┏━━
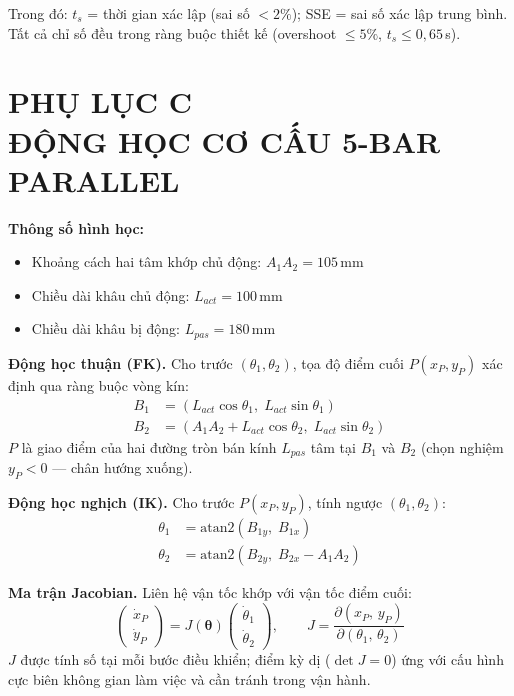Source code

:\noindent Trong đó: $t_s$ = thời gian xác lập (sai số $< 2\%$);
SSE = sai số xác lập trung bình.
Tất cả chỉ số đều trong ràng buộc thiết kế
(overshoot $\leq 5\%$, $t_s \leq 0{,}65\,$s).

\endgroup


\chapter*{PHỤ LỤC C\\[0.4em]ĐỘNG HỌC CƠ CẤU 5-BAR PARALLEL}
\label{app:fivebar}

\begingroup
{}
\fontsize{13pt}{15.6pt}\selectfont
\setlength{\parskip}{6pt}

\textbf{Thông số hình học:}
\begin{itemize}[leftmargin=1.5cm]
    \item Khoảng cách hai tâm khớp chủ động: $A_1A_2 = 105\,$mm
    \item Chiều dài khâu chủ động: $L_{act} = 100\,$mm
    \item Chiều dài khâu bị động: $L_{pas} = 180\,$mm
\end{itemize}

\textbf{Động học thuận (FK).}
Cho trước $(\theta_1, \theta_2)$, tọa độ điểm cuối $P(x_P, y_P)$ xác định qua
ràng buộc vòng kín:
\begin{align}
    B_1 &= (L_{act}\cos\theta_1,\; L_{act}\sin\theta_1) \\
    B_2 &= (A_1A_2 + L_{act}\cos\theta_2,\; L_{act}\sin\theta_2)
\end{align}
$P$ là giao điểm của hai đường tròn bán kính $L_{pas}$ tâm tại $B_1$ và $B_2$
(chọn nghiệm $y_P < 0$ — chân hướng xuống).

\textbf{Động học nghịch (IK).}
Cho trước $P(x_P, y_P)$, tính ngược $(\theta_1, \theta_2)$:
\begin{align}
    \theta_1 &= \mathrm{atan2}(B_{1y},\; B_{1x}) \\
    \theta_2 &= \mathrm{atan2}(B_{2y},\; B_{2x} - A_1A_2)
\end{align}

\textbf{Ma trận Jacobian.}
Liên hệ vận tốc khớp với vận tốc điểm cuối:
\begin{equation}
    \begin{pmatrix} \dot{x}_P \\ \dot{y}_P \end{pmatrix}
    = J(\boldsymbol{\theta})
    \begin{pmatrix} \dot{\theta}_1 \\ \dot{\theta}_2 \end{pmatrix},
    \qquad J = \frac{\partial(x_P,\,y_P)}{\partial(\theta_1,\,\theta_2)}
\end{equation}
$J$ được tính số tại mỗi bước điều khiển; điểm kỳ dị ($\det J = 0$) ứng
với cấu hình cực biên không gian làm việc và cần tránh trong vận hành.

\endgroup
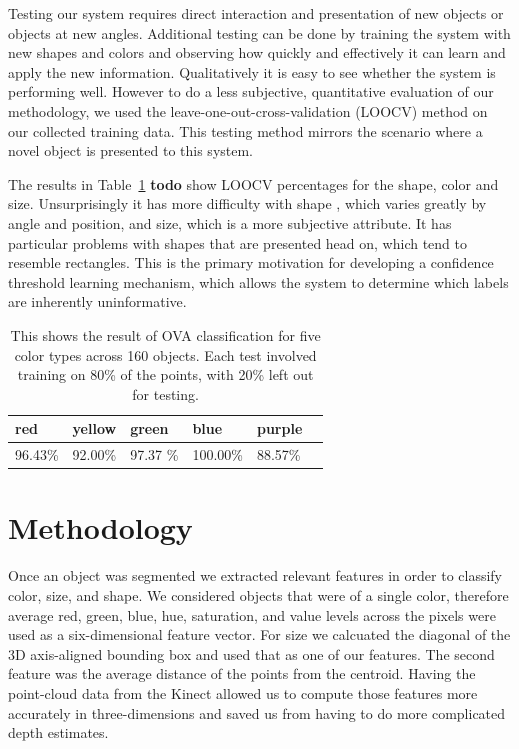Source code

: \documentclass[11pt]{article}
\newcommand{\xxx}[1]{{\bf \color{red} #1}}
\newcommand\T{\rule{0pt}{3ex}}
\newcommand\B{\rule[-1.2ex]{0pt}{0pt}}
\begin{document}
Testing our system requires direct interaction and presentation of new objects
or objects at new angles.  Additional testing can be done by training the
system with new shapes and colors and observing how quickly and effectively it
can learn and apply the new information.  Qualitatively it is easy to see
whether the system is performing well.  However to do a less subjective,
quantitative evaluation of our methodology, we used the leave-one-out-cross-validation
(LOOCV) method on our collected training data.  This testing method mirrors the
scenario where a novel object is presented to this system.

The results in Table~\ref{tbl:testresults} \xxx{todo} show LOOCV percentages
for the shape, color and size.  Unsurprisingly it has more difficulty with shape
, which varies greatly by angle and position, and size, which is a more
subjective attribute. It has particular problems with shapes that are presented
head on, which tend to resemble rectangles.  This is the primary motivation for
developing a confidence threshold learning mechanism, which allows the system
to determine which labels are inherently uninformative.


\begin{table}
\centering
\begin{tabular}{ | l | l | l | l | l | l |}
    \hline
    red &  yellow & green & blue & purple \T \B \\ \hline
    96.43\%  & 92.00\% & 97.37 \% & 100.00\% & 88.57\% \B \T \\ \hline
\end{tabular}
\caption{This shows the result of OVA classification for five color types
    across 160 objects. Each test involved training on 80\% of the points,
           with 20\% left out for testing.}
\label{tbl:testresults}
\end{table}

\section{Methodology}

Once an object was segmented we extracted relevant features in order to classify color, size, and shape. We considered objects that were of a single color, therefore average red, green, blue, hue, saturation, and value levels across the pixels were used as a six-dimensional feature vector. For size we calcuated the diagonal of the 3D axis-aligned bounding box and used that as one of our features. The second feature was the average distance of the points from the centroid. Having the point-cloud data from the Kinect allowed us to compute those features more accurately in three-dimensions and saved us from having to do more complicated depth estimates.
\end{document}
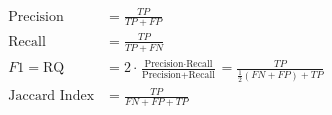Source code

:\begin{subequations}
    \begin{align}
        \text{Precision}     & = \frac{TP}{TP + FP} \label{eq:precision}                                                                                                     \\
        \text{Recall}        & = \frac{TP}{TP + FN} \label{eq:recall}                                                                                                        \\
        F1 = \text{RQ}       & = 2 \cdot \frac{\text{Precision} \cdot \text{Recall}}{\text{Precision} + \text{Recall}}\label{eq:f1}  = \frac{TP}{\frac{1}{2} (FN + FP) + TP} \\
        \text{Jaccard Index} & = \frac{TP}{FN + FP + TP} \label{eq:jaccard}                                                                                                  \\
    \end{align}
\end{subequations}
┗━━
(Problem to solve) Repeat the material exactly. Any picture in it should be dropped.

(Problem solution)
Source code

:\noindent Trong đó: $t_s$ = thời gian xác lập (sai số $< 2\%$);
SSE = sai số xác lập trung bình.
Tất cả chỉ số đều trong ràng buộc thiết kế
(overshoot $\leq 5\%$, $t_s \leq 0{,}65\,$s).

\endgroup


\chapter*{PHỤ LỤC C\\[0.4em]ĐỘNG HỌC CƠ CẤU 5-BAR PARALLEL}
\label{app:fivebar}

\begingroup
{}
\fontsize{13pt}{15.6pt}\selectfont
\setlength{\parskip}{6pt}

\textbf{Thông số hình học:}
\begin{itemize}[leftmargin=1.5cm]
    \item Khoảng cách hai tâm khớp chủ động: $A_1A_2 = 105\,$mm
    \item Chiều dài khâu chủ động: $L_{act} = 100\,$mm
    \item Chiều dài khâu bị động: $L_{pas} = 180\,$mm
\end{itemize}

\textbf{Động học thuận (FK).}
Cho trước $(\theta_1, \theta_2)$, tọa độ điểm cuối $P(x_P, y_P)$ xác định qua
ràng buộc vòng kín:
\begin{align}
    B_1 &= (L_{act}\cos\theta_1,\; L_{act}\sin\theta_1) \\
    B_2 &= (A_1A_2 + L_{act}\cos\theta_2,\; L_{act}\sin\theta_2)
\end{align}
$P$ là giao điểm của hai đường tròn bán kính $L_{pas}$ tâm tại $B_1$ và $B_2$
(chọn nghiệm $y_P < 0$ — chân hướng xuống).

\textbf{Động học nghịch (IK).}
Cho trước $P(x_P, y_P)$, tính ngược $(\theta_1, \theta_2)$:
\begin{align}
    \theta_1 &= \mathrm{atan2}(B_{1y},\; B_{1x}) \\
    \theta_2 &= \mathrm{atan2}(B_{2y},\; B_{2x} - A_1A_2)
\end{align}

\textbf{Ma trận Jacobian.}
Liên hệ vận tốc khớp với vận tốc điểm cuối:
\begin{equation}
    \begin{pmatrix} \dot{x}_P \\ \dot{y}_P \end{pmatrix}
    = J(\boldsymbol{\theta})
    \begin{pmatrix} \dot{\theta}_1 \\ \dot{\theta}_2 \end{pmatrix},
    \qquad J = \frac{\partial(x_P,\,y_P)}{\partial(\theta_1,\,\theta_2)}
\end{equation}
$J$ được tính số tại mỗi bước điều khiển; điểm kỳ dị ($\det J = 0$) ứng
với cấu hình cực biên không gian làm việc và cần tránh trong vận hành.

\endgroup
Source code

: \documentclass[11pt]{article}
\newcommand{\xxx}[1]{{\bf \color{red} #1}}
\newcommand\T{\rule{0pt}{3ex}}
\newcommand\B{\rule[-1.2ex]{0pt}{0pt}}
\begin{document}
Testing our system requires direct interaction and presentation of new objects
or objects at new angles.  Additional testing can be done by training the
system with new shapes and colors and observing how quickly and effectively it
can learn and apply the new information.  Qualitatively it is easy to see
whether the system is performing well.  However to do a less subjective,
quantitative evaluation of our methodology, we used the leave-one-out-cross-validation
(LOOCV) method on our collected training data.  This testing method mirrors the
scenario where a novel object is presented to this system.

The results in Table~\ref{tbl:testresults} \xxx{todo} show LOOCV percentages
for the shape, color and size.  Unsurprisingly it has more difficulty with shape
, which varies greatly by angle and position, and size, which is a more
subjective attribute. It has particular problems with shapes that are presented
head on, which tend to resemble rectangles.  This is the primary motivation for
developing a confidence threshold learning mechanism, which allows the system
to determine which labels are inherently uninformative.


\begin{table}
\centering
\begin{tabular}{ | l | l | l | l | l | l |}
    \hline
    red &  yellow & green & blue & purple \T \B \\ \hline
    96.43\%  & 92.00\% & 97.37 \% & 100.00\% & 88.57\% \B \T \\ \hline
\end{tabular}
\caption{This shows the result of OVA classification for five color types
    across 160 objects. Each test involved training on 80\% of the points,
           with 20\% left out for testing.}
\label{tbl:testresults}
\end{table}

\section{Methodology}

Once an object was segmented we extracted relevant features in order to classify color, size, and shape. We considered objects that were of a single color, therefore average red, green, blue, hue, saturation, and value levels across the pixels were used as a six-dimensional feature vector. For size we calcuated the diagonal of the 3D axis-aligned bounding box and used that as one of our features. The second feature was the average distance of the points from the centroid. Having the point-cloud data from the Kinect allowed us to compute those features more accurately in three-dimensions and saved us from having to do more complicated depth estimates.
\end{document}
Source code

:\begin{subequations}
    \begin{align}
        \text{Precision}     & = \frac{TP}{TP + FP} \label{eq:precision}                                                                                                     \\
        \text{Recall}        & = \frac{TP}{TP + FN} \label{eq:recall}                                                                                                        \\
        F1 = \text{RQ}       & = 2 \cdot \frac{\text{Precision} \cdot \text{Recall}}{\text{Precision} + \text{Recall}}\label{eq:f1}  = \frac{TP}{\frac{1}{2} (FN + FP) + TP} \\
        \text{Jaccard Index} & = \frac{TP}{FN + FP + TP} \label{eq:jaccard}                                                                                                  \\
    \end{align}
\end{subequations}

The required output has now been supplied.